BEGIN INFORMATION SHOWN

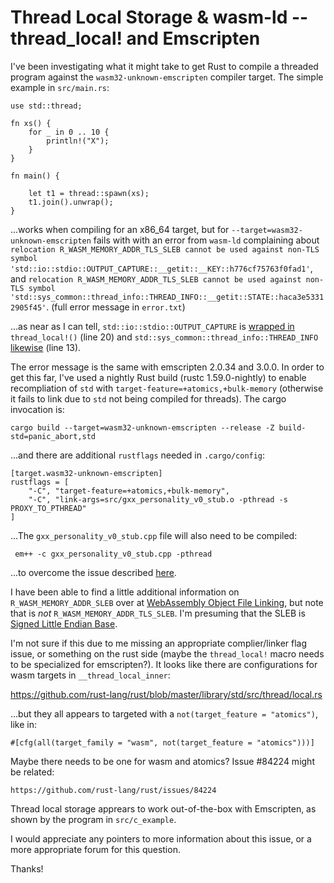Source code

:# Thread Local Storage & wasm-ld -- thread_local! and Emscripten 

I've been investigating what it might take to get Rust to compile a threaded
program against the `wasm32-unknown-emscripten` compiler target.  The simple example in `src/main.rs`:

    use std::thread;

    fn xs() {
        for _ in 0 .. 10 {
            println!("X");
        }
    }

    fn main() {

        let t1 = thread::spawn(xs);
        t1.join().unwrap();
    }

...works when compiling for an x86_64 target, but for
`--target=wasm32-unknown-emscripten` fails with with an error from `wasm-ld`
complaining about `relocation R_WASM_MEMORY_ADDR_TLS_SLEB cannot be used against non-TLS symbol 'std::io::stdio::OUTPUT_CAPTURE::__getit::__KEY::h776cf75763f0fad1'`, and
`relocation R_WASM_MEMORY_ADDR_TLS_SLEB cannot be used against non-TLS symbol 'std::sys_common::thread_info::THREAD_INFO::__getit::STATE::haca3e53312905f45'`.  (full error message in `error.txt`)

...as near as I can tell, `std::io::stdio::OUTPUT_CAPTURE` is [wrapped
in](https://github.com/rust-lang/rust/blob/master/library/std/src/io/stdio.rs)
`thread_local!()` (line 20) and `std::sys_common::thread_info::THREAD_INFO`
[likewise](https://github.com/rust-lang/rust/blob/master/library/std/src/sys_common/thread_info.rs)
(line 13). 

The error message is the same with emscripten 2.0.34 and 3.0.0.  In order to
get this far, I've used a nightly Rust build (rustc 1.59.0-nightly) to enable recompliation of `std`
with `target-feature=+atomics,+bulk-memory` (otherwise it fails to link due to
`std` not being compiled for threads).  The cargo invocation is:

    cargo build --target=wasm32-unknown-emscripten --release -Z build-std=panic_abort,std

...and there are additional `rustflags` needed in `.cargo/config`:

    [target.wasm32-unknown-emscripten]
    rustflags = [
        "-C", "target-feature=+atomics,+bulk-memory", 
        "-C", "link-args=src/gxx_personality_v0_stub.o -pthread -s PROXY_TO_PTHREAD"
    ]

...The `gxx_personality_v0_stub.cpp` file will also need to be compiled:

     em++ -c gxx_personality_v0_stub.cpp -pthread

...to overcome the issue described [here](https://stackoverflow.com/questions/67474533/error-in-compiling-rust-into-webassembly-using-emscripten-on-windows/69198170#69198170).  

I have been able to find a little additional information on
`R_WASM_MEMORY_ADDR_SLEB` over at [WebAssembly Object File
Linking](https://github.com/WebAssembly/tool-conventions/blob/main/Linking.md),
but note that is *not* `R_WASM_MEMORY_ADDR_TLS_SLEB`.  I'm presuming that the
SLEB is [Signed Little Endian Base](https://en.wikipedia.org/wiki/LEB128).  

I'm not sure if this due to me missing an appropriate complier/linker flag
issue, or something on the rust side (maybe the `thread_local!` macro needs to
be specialized for emscripten?).  It looks like there are configurations for
wasm targets in `__thread_local_inner`:

https://github.com/rust-lang/rust/blob/master/library/std/src/thread/local.rs

...but they all appears to targeted with a `not(target_feature = "atomics")`, like in:

    #[cfg(all(target_family = "wasm", not(target_feature = "atomics")))]

Maybe there needs to be one for wasm and atomics?  Issue #84224 might be related:

    https://github.com/rust-lang/rust/issues/84224

Thread local storage apprears to work out-of-the-box with Emscripten, as shown
by the program in `src/c_example`.

I would appreciate any pointers to more information about this issue, or a more
appropriate forum for this question.  

Thanks!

END INFORMATION SHOWN

*WORK INSTRUCTIONS:*
Using the data above, state the number of lines that contain the word "cargo"; add nothing else.

*REPLY TO THE EXERCISE:*
3